From Seattle Central student to Harvard professor: This distinguished alum leads the way

Harvard professor. World–renowned research scientist and scholar. Published author. Those are just a few of the accomplishments of Dr. Katie Hinde, 34. Now she can add another honor to this list: she is the recipient of Seattle Central’s 2014 Distinguished Alumni Award. That’s right, Katie’s stratospheric rise to the heights of academia and science began right here, first as a high school student in the Running Start program, and then in the College Transfer program.

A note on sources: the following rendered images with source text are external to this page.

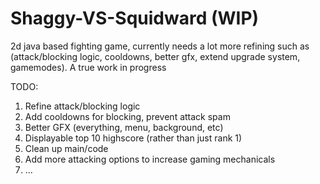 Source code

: # Shaggy-VS-Squidward (WIP)

2d java based fighting game, currently needs a lot more refining such as (attack/blocking logic, cooldowns, better gfx, extend upgrade system, gamemodes). A true work in progress 


TODO:
1. Refine attack/blocking logic
2. Add cooldowns for blocking, prevent attack spam
3. Better GFX (everything, menu, background, etc)
4. Displayable top 10 highscore (rather than just rank 1)
5. Clean up main/code
6. Add more attacking options to increase gaming mechanicals
7. ...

How did Seattle Central contribute to her success? “It was just an incredible atmosphere in which to learn,” Katie says. “The students, the faculty, the small classes, and being able to study such riveting topics as anthropology, sociology and Shakespeare. The quality of instruction is equal to any that I have experienced elsewhere.”

It was anthropology that turned out to be her true passion. She transferred from Seattle Central to the University of Washington, graduating Magna Cum Laude with a bachelor’s degree in anthropology. She continued her studies at UCLA, earning master’s and doctoral degrees in the same field, and completed her post-doctoral training in neuroscience at the California National Primate Research Center at the University of California, Davis.

Katie is now an assistant professor of Human Evolutionary Biology at Harvard University, a position she has held since 2011. She is an expert on mammal lactation, where she investigates how variations in mother’s milk and behavioral care influence infants into adulthood. As part of this research, Katie directs Harvard’s Comparative Lactation Lab, and her findings have been reported in National Geographic and The New York Times, as well as in prestigious academic journals.

“My goal is to do cutting–edge science that improves people’s lives. I want to provide answers to questions about mother’s milk, and provide mothers better information about this amazing fluid.” she says.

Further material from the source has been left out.